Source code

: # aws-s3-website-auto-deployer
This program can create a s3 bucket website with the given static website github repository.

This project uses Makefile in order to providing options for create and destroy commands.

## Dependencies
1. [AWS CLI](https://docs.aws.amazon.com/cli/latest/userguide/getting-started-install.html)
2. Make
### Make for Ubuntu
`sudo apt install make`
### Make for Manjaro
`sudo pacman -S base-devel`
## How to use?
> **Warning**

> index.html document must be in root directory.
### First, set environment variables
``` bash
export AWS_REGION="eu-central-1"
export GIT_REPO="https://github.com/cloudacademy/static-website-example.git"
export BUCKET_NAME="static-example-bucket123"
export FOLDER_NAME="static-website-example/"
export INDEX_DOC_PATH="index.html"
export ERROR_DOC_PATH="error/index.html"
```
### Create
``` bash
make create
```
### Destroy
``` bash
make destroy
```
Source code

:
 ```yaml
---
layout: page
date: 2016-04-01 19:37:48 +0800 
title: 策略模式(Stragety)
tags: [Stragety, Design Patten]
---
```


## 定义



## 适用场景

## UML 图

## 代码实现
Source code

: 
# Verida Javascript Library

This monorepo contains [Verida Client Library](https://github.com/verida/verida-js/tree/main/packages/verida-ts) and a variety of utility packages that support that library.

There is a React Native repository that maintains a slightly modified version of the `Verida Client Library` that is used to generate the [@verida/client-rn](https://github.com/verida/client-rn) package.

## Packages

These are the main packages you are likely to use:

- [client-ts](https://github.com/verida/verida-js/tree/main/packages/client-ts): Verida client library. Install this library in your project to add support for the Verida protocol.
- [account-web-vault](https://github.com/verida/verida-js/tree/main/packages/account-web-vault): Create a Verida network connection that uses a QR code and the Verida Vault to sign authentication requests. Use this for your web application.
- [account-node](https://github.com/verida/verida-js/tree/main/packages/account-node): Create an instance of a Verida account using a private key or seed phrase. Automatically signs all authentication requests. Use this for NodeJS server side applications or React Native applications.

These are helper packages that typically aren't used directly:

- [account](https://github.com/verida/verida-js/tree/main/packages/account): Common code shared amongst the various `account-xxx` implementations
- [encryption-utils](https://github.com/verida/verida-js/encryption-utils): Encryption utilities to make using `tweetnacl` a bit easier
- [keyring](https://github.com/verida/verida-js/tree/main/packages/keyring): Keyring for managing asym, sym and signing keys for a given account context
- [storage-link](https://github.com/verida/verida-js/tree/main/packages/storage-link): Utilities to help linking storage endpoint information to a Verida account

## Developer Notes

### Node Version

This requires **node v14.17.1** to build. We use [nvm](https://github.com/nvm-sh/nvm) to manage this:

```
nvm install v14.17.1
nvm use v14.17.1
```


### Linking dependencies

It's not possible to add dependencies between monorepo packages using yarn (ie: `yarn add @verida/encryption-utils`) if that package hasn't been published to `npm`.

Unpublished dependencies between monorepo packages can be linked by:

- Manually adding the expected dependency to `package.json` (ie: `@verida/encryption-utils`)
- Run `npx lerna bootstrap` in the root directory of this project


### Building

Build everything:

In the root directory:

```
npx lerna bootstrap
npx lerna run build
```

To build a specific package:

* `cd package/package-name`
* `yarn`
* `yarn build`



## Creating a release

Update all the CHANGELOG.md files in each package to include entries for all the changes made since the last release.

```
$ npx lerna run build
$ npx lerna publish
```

- DESCRIPTION OF THE TASK
Return exactly the opening lines of the listing above, ending with the line that has "the Verida protocol.".

- OUTPUT
Source code

: # aws-s3-website-auto-deployer
This program can create a s3 bucket website with the given static website github repository.

This project uses Makefile in order to providing options for create and destroy commands.

## Dependencies
1. [AWS CLI](https://docs.aws.amazon.com/cli/latest/userguide/getting-started-install.html)
2. Make
### Make for Ubuntu
`sudo apt install make`
### Make for Manjaro
`sudo pacman -S base-devel`
## How to use?
> **Warning**

> index.html document must be in root directory.
### First, set environment variables
``` bash
export AWS_REGION="eu-central-1"
export GIT_REPO="https://github.com/cloudacademy/static-website-example.git"
export BUCKET_NAME="static-example-bucket123"
export FOLDER_NAME="static-website-example/"
export INDEX_DOC_PATH="index.html"
export ERROR_DOC_PATH="error/index.html"
```
### Create
``` bash
make create
```
### Destroy
``` bash
make destroy
```
Source code

:
 ```yaml
---
layout: page
date: 2016-04-01 19:37:48 +0800 
title: 策略模式(Stragety)
tags: [Stragety, Design Patten]
---
```


## 定义



## 适用场景

## UML 图

## 代码实现
Source code

: 
# Verida Javascript Library

This monorepo contains [Verida Client Library](https://github.com/verida/verida-js/tree/main/packages/verida-ts) and a variety of utility packages that support that library.

There is a React Native repository that maintains a slightly modified version of the `Verida Client Library` that is used to generate the [@verida/client-rn](https://github.com/verida/client-rn) package.

## Packages

These are the main packages you are likely to use:

- [client-ts](https://github.com/verida/verida-js/tree/main/packages/client-ts): Verida client library. Install this library in your project to add support for the Verida protocol.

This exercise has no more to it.